## DATA FOR PROCESSING
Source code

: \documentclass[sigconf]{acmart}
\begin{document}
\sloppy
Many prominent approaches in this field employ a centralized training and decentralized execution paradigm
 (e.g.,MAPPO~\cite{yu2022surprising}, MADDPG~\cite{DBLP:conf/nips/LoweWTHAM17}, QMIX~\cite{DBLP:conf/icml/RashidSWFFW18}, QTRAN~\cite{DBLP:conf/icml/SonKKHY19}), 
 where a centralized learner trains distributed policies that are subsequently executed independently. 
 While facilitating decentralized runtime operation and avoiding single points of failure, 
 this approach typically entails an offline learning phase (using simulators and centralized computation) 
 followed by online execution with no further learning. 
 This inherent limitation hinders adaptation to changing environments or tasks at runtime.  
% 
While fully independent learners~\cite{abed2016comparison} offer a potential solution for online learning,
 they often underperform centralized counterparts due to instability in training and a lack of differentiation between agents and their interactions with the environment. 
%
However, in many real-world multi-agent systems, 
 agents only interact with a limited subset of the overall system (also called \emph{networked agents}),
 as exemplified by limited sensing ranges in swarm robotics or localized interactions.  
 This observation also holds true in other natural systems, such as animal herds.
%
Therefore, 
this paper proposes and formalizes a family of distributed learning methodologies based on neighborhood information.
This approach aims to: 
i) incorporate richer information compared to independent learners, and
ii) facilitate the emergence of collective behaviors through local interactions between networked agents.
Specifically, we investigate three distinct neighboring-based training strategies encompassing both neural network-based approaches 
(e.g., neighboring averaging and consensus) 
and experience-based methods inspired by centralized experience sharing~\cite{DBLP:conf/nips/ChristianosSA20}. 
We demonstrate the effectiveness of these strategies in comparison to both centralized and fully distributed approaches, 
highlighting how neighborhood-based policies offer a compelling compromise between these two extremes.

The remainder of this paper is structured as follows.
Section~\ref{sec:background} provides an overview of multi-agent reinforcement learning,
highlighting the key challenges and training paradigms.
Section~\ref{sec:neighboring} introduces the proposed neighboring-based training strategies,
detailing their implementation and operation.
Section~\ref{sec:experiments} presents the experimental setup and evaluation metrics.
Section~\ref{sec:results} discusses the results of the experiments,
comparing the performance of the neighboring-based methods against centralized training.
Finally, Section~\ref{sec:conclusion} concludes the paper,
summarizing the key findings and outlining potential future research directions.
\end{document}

## WHAT YOU SHOULD DO
In the records above, find every line containing the word "strategies" and show it.

## ANSWER SPACE
Specifically, we investigate three distinct neighboring-based training strategies encompassing both neural network-based approaches 
We demonstrate the effectiveness of these strategies in comparison to both centralized and fully distributed approaches, 
Section~\ref{sec:neighboring} introduces the proposed neighboring-based training strategies,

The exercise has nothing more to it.